Aidan Walsh secures at least a bronze medal.
Walsh put in a controlled performance against Mauritian boxer Merven Clair. The Belfast welterweight won via split-decision, with four of the five judges in Tokyo calling the fight in his favour.
After his victory, Walsh, 24, paid tribute on RTÉ to those who helped him reach this milestone in his career.
‘It’s incredible. I watched those guys in the gyms all the time. Paddy Barnes, Mick Conlan… Seeing them coming back to Belfast on the big buses…
“The amount of training I’ve put in and the amount of sacrifices… My coaches, my club coaches, my family and girlfriend, everybody has given me so much support and I’m just so grateful.”
“He faces Ireland’s Aidan Walsh, that’s the way I’m looking at it.”
Walsh also stated that he was merely following the instructions of his coaches and he is not worried about his next opponent, British boxer Pat McCormack.
“I just do what the coaches tell me. They come up with a game plan and you just do it, just listen. Boxers say it’s like a computer game, they’re playing a computer game, I’m just the operator in it and doing my best to do what they’re telling me to do.
“I’m happy with my performance but I want to progress on.
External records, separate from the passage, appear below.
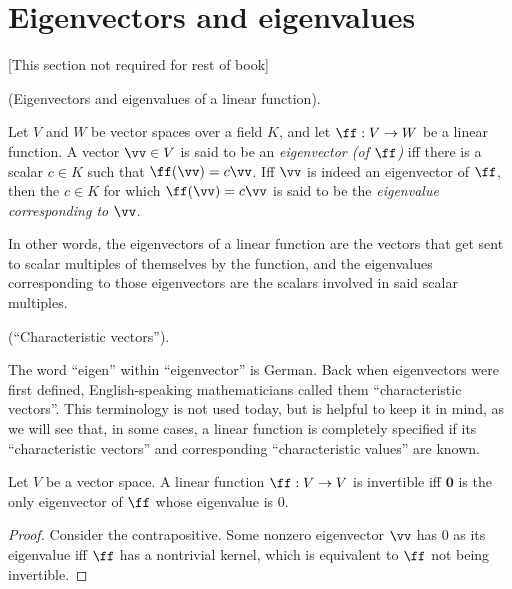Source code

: \newpage

\section{Eigenvectors and eigenvalues}

[This section not required for rest of book]

\begin{defn}
    (Eigenvectors and eigenvalues of a linear function).
    
    Let $V$ and $W$ be vector spaces over a field $K$, and let $\ff:V \rightarrow W$ be a linear function. A vector $\vv \in V$ is said to be an \textit{eigenvector (of $\ff$)} iff there is a scalar $c \in K$ such that $\ff(\vv) = c \vv$. Iff $\vv$ is indeed an eigenvector of $\ff$, then the $c \in K$ for which $\ff(\vv) = c \vv$ is said to be the \textit{eigenvalue corresponding to $\vv$}.
    
    In other words, the eigenvectors of a linear function are the vectors that get sent to scalar multiples of themselves by the function, and the eigenvalues corresponding to those eigenvectors are the scalars involved in said scalar multiples.
\end{defn}

\begin{remark}
    (``Characteristic vectors'').
    
    The word ``eigen'' within ``eigenvector'' is German. Back when eigenvectors were first defined, English-speaking mathematicians called them ``characteristic vectors''. This terminology is not used today, but is helpful to keep it in mind, as we will see that, in some cases, a linear function is completely specified if its ``characteristic vectors'' and corresponding ``characteristic values'' are known.
\end{remark}

\begin{theorem}
    Let $V$ be a vector space. A linear function $\ff:V \rightarrow V$ is invertible iff $\mathbf{0}$ is the only eigenvector of $\ff$ whose eigenvalue is $0$.
\end{theorem}

\begin{proof}
   Consider the contrapositive. Some nonzero eigenvector $\vv$ has $0$ as its eigenvalue iff $\ff$ has a nontrivial kernel, which is equivalent to $\ff$ not being invertible.
\end{proof}

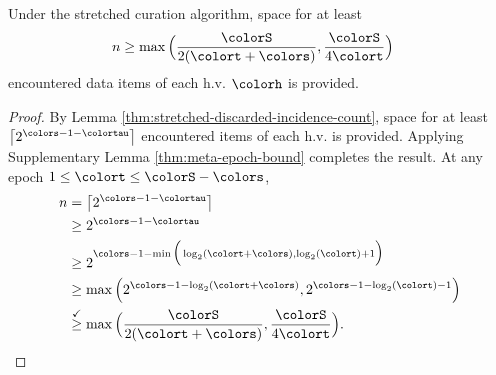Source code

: \begin{corollary}
\label{thm:stretched-reservation-count}
Under the stretched curation algorithm, space for at least
\begin{align*}
n &\geq
\max\Big(
  \frac{\colorS}{2(\colort + \colors)},
  \frac{\colorS}{4\colort}
\Big)
\end{align*}
encountered data items of each h.v. $\colorh$ is provided.
\end{corollary}
\begin{proof}

By Lemma \ref{thm:stretched-discarded-incidence-count}, space for at least $\left\lceil 2^{\colors - 1 - \colortau} \right\rceil$ encountered items of each h.v. is provided.
Applying Supplementary Lemma \ref{thm:meta-epoch-bound} completes the result.
At any epoch $1 \leq \colort \leq \colorS - \colors$,
\begin{align*}
n
&= \left\lceil 2^{\colors - 1 - \colortau} \right\rceil\\
&\geq 2^{\colors - 1 - \colortau}\\
&\geq2^{\colors - 1 - \min\Big(
  \log_2(\colort + \colors),
  \log_2(\colort) + 1
\Big)}\\
&\geq \max\Big(
  2^{\colors - 1 - \log_2(\colort + \colors)},
  2^{\colors - 1 - \log_2(\colort) - 1}
\Big)\\
&\stackrel{\checkmark}{\geq} \max\Big(
  \frac{\colorS}{2(\colort + \colors)},
  \frac{\colorS}{4\colort}
\Big).
\end{align*}

\end{proof}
You want to be the best and I feel like I’m improving all the time.”
“He faces Ireland’s Aidan Walsh, that’s the way I’m looking at it,” Walsh responded when he was told he would face McCormack next, with the fight due to take place in the early hours of Sunday Irish time.
“It’s just going in there with the belief that you can beat anybody, with the right tactics and coaches. I’m getting better and better every fight.”
— RTÉ Sport (@RTEsport) July 30, 2021
Walsh also paid tribute to his sister Michaela, who fought at the Games and lost in the first round but stayed in Tokyo to cheer him on.
“When I was younger, everybody was afraid of my big sister, it wasn’t a big brother. I would do anything for her and she would do anything for me.
“If it wasn’t for her I wouldn’t be here because I would have stopped boxing. When I was younger, running about the streets, she was the one who told me, ‘Wind your neck in’ and saw the talent I had.”